Characterization of Human and Spacesuit Joint Deviations from Body-Worn Inertial Measurement Units

Space suits are designed and tested to support humans and work in the vacuum of space and extraplanetary surfaces. In order to inform this design, engineers must understand relevant work environments and human kinematics the suit must support. This paper demonstrates the usage of body-worn inertial measurement units (IMUs) to inform suit design parameters, specifically: suit joint cycles per hour requirement specification and suit hard bearing lifespan modeling. From IMU-estimated human joint angles for the elbow, hip, and knee, this paper proposes (1) a definition of joint deviation with operational relevance to quantifying suited joint cycles and (2) a model of suit bearing degradation over time based on Lundberg-Palmgren theory.

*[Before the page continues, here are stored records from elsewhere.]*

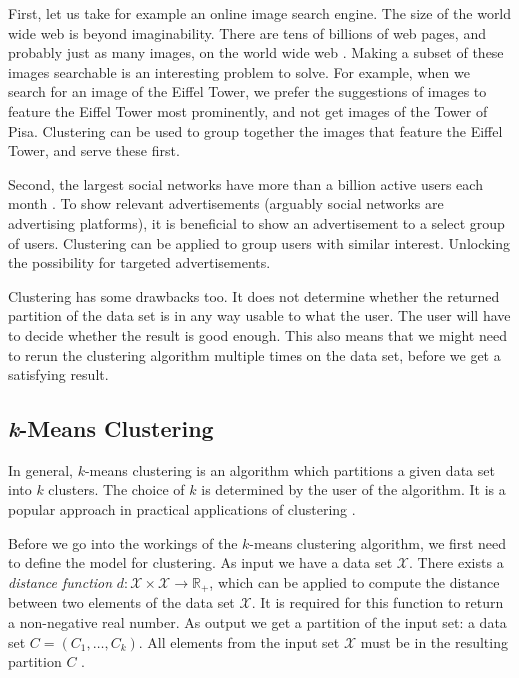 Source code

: \documentclass[../main.tex]{subfiles}
\begin{document}
First, let us take for example an online image search engine.
The size of the world wide web is beyond imaginability.
There are tens of billions of web pages, and probably just as many images, on the world wide web \cite{WwwSize}.
Making a subset of these images searchable is an interesting problem to solve.
For example, when we search for an image of the Eiffel Tower,
we prefer the suggestions of images to feature the Eiffel Tower most prominently,
and not get images of the Tower of Pisa.
Clustering can be used to group together the images that feature the Eiffel Tower, and serve these first.


Second, the largest social networks have more than a billion active users each month \cite{SocialNetworkSize}.
To show relevant advertisements (arguably social networks are advertising platforms),
it is beneficial to show an advertisement to a select group of users.
Clustering can be applied to group users with similar interest.
Unlocking the possibility for targeted advertisements.


Clustering has some drawbacks too.
It does not determine whether the returned partition of the data set is in any way usable to what the user.
The user will have to decide whether the result is good enough.
This also means that we might need to rerun the clustering algorithm multiple times on the data set,
before we get a satisfying result.


\subsection{\emph{k}-Means Clustering}
\label{sec:III_k-means}


In general, $k$-means clustering is an algorithm which partitions a given data set into $k$ clusters.
The choice of $k$ is determined by the user of the algorithm.
It is a popular approach in practical applications of clustering \cite[Chapter~22]{Shalev2014understanding}.

Before we go into the workings of the $k$-means clustering algorithm, we first need to define the model for clustering.
As input we have a data set $\mathcal{X}$.
There exists a \emph{distance function} $d : \mathcal{X} \times \mathcal{X} \to \mathbb{R}_{+}$,
which can be applied to compute the distance between two elements of the data set $\mathcal{X}$.
It is required for this function to return a non-negative real number.
As output we get a partition of the input set: a data set $C = (C_{1}, \ldots, C_{k})$.
All elements from the input set $\mathcal{X}$ must be in the resulting partition $C$
\cite[Chapter~22]{Shalev2014understanding}.
\end{document}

These proposed concepts are demonstrated using a single subject equipped with a set of body-worn IMUs performing a 96 minute long terrestrial fieldwork task-an analog to future extraplanetary science. Results suggest that historical joint cycles/hour requirements (e.g., AX-5 space suit) may be insufficient to capture the full scope of kinematics of planetary fieldwork. Domain experts should consider the level of joint deviation magnitude that is relevant to a designed mission profile. The novel modeling of suit joint rotation and bearing degradation from IMU-based measurements demonstrate an extensible framework to inform future suit design and suited operations evaluation. The use of wearable IMUs has the potential to provide new information for assessing both the operator and the suit through informing physical work demands, mobility requirements, and operations planning.